PROBLEM TO SOLVE: Retype the records word for word. Skip every image.

DATA FOR ANALYSIS:
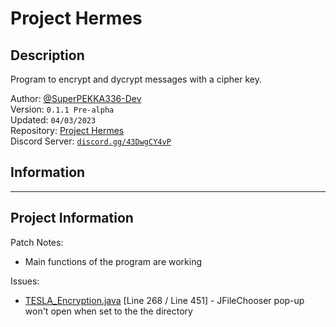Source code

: **Project Hermes**
===

## **Description**

Program to encrypt and dycrypt messages with a cipher key.  

Author: [@SuperPEKKA336-Dev](https://github.com/SuperPEKKA336-Dev)  
Version: `0.1.1 Pre-alpha`  
Updated: `04/03/2023`  
Repository: [Project Hermes](https://github.com/SuperPEKKA336-Dev/Project-Hermes)  
Discord Server: [`discord.gg/43DwgCY4vP`](discord.gg/43DwgCY4vP)

## **Information**
---

## **Project Information**

Patch Notes:
- Main functions of the program are working

Issues:
- [TESLA_Encryption.java](/TESLA%20Encryption%20Program/TESLA%20Encryption%20Module/Code/TESLA_Encryption.java) [Line 268 / Line 451] - JFileChooser pop-up won't open when set to the the directory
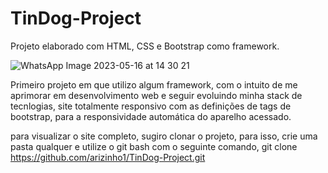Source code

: # TinDog-Project
Projeto elaborado com HTML, CSS e Bootstrap como framework.

![WhatsApp Image 2023-05-16 at 14 30 21](https://github.com/arizinho1/TinDog-Project/assets/99341812/e170c112-0670-40cb-aafe-1866d807d99b)

Primeiro projeto em que utilizo algum framework, com o intuito de me aprimorar em desenvolvimento web e seguir evoluindo minha stack de tecnlogias, site totalmente responsivo com as definições de tags de bootstrap, para a responsividade automática do aparelho acessado.

para visualizar o site completo, sugiro clonar o projeto, para isso, crie uma pasta qualquer e utilize o git bash com o seguinte comando, git clone https://github.com/arizinho1/TinDog-Project.git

SOLUTION BELOW:
Source code

: **Project Hermes**
===

## **Description**

Program to encrypt and dycrypt messages with a cipher key.  

Author: [@SuperPEKKA336-Dev](https://github.com/SuperPEKKA336-Dev)  
Version: `0.1.1 Pre-alpha`  
Updated: `04/03/2023`  
Repository: [Project Hermes](https://github.com/SuperPEKKA336-Dev/Project-Hermes)  
Discord Server: [`discord.gg/43DwgCY4vP`](discord.gg/43DwgCY4vP)

## **Information**
---

## **Project Information**

Patch Notes:
- Main functions of the program are working

Issues:
- [TESLA_Encryption.java](/TESLA%20Encryption%20Program/TESLA%20Encryption%20Module/Code/TESLA_Encryption.java) [Line 268 / Line 451] - JFileChooser pop-up won't open when set to the the directory
Source code

: # TinDog-Project
Projeto elaborado com HTML, CSS e Bootstrap como framework.

![WhatsApp Image 2023-05-16 at 14 30 21](https://github.com/arizinho1/TinDog-Project/assets/99341812/e170c112-0670-40cb-aafe-1866d807d99b)

Primeiro projeto em que utilizo algum framework, com o intuito de me aprimorar em desenvolvimento web e seguir evoluindo minha stack de tecnlogias, site totalmente responsivo com as definições de tags de bootstrap, para a responsividade automática do aparelho acessado.

para visualizar o site completo, sugiro clonar o projeto, para isso, crie uma pasta qualquer e utilize o git bash com o seguinte comando, git clone https://github.com/arizinho1/TinDog-Project.git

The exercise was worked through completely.